Among the lines of the data, copy those that hold "SINGLE".

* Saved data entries

::::::::

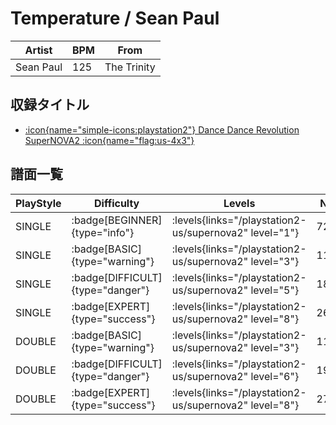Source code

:# Temperature / Sean Paul

|Artist|BPM|From|
|------|---|----|
|Sean Paul|125|The Trinity|

## 収録タイトル

- [:icon{name="simple-icons:playstation2"} Dance Dance Revolution SuperNOVA2 :icon{name="flag:us-4x3"}](/playstation2-us/supernova2)

## 譜面一覧

|PlayStyle|Difficulty|Levels|Notes|Movie|
|---------|----------|------|-----|-----|
|SINGLE| :badge[BEGINNER]{type="info"}| :levels{links="/playstation2-us/supernova2" level="1"}|72/0||
|SINGLE| :badge[BASIC]{type="warning"}| :levels{links="/playstation2-us/supernova2" level="3"}|114/1||
|SINGLE| :badge[DIFFICULT]{type="danger"}| :levels{links="/playstation2-us/supernova2" level="5"}|181/5||
|SINGLE| :badge[EXPERT]{type="success"}| :levels{links="/playstation2-us/supernova2" level="8"}|269/19||
|DOUBLE| :badge[BASIC]{type="warning"}| :levels{links="/playstation2-us/supernova2" level="3"}|112/5||
|DOUBLE| :badge[DIFFICULT]{type="danger"}| :levels{links="/playstation2-us/supernova2" level="6"}|199/7||
|DOUBLE| :badge[EXPERT]{type="success"}| :levels{links="/playstation2-us/supernova2" level="8"}|273/26||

::::::::

* ANSWER TO THIS EXERCISE
|SINGLE| :badge[BEGINNER]{type="info"}| :levels{links="/playstation2-us/supernova2" level="1"}|72/0||
|SINGLE| :badge[BASIC]{type="warning"}| :levels{links="/playstation2-us/supernova2" level="3"}|114/1||
|SINGLE| :badge[DIFFICULT]{type="danger"}| :levels{links="/playstation2-us/supernova2" level="5"}|181/5||
|SINGLE| :badge[EXPERT]{type="success"}| :levels{links="/playstation2-us/supernova2" level="8"}|269/19||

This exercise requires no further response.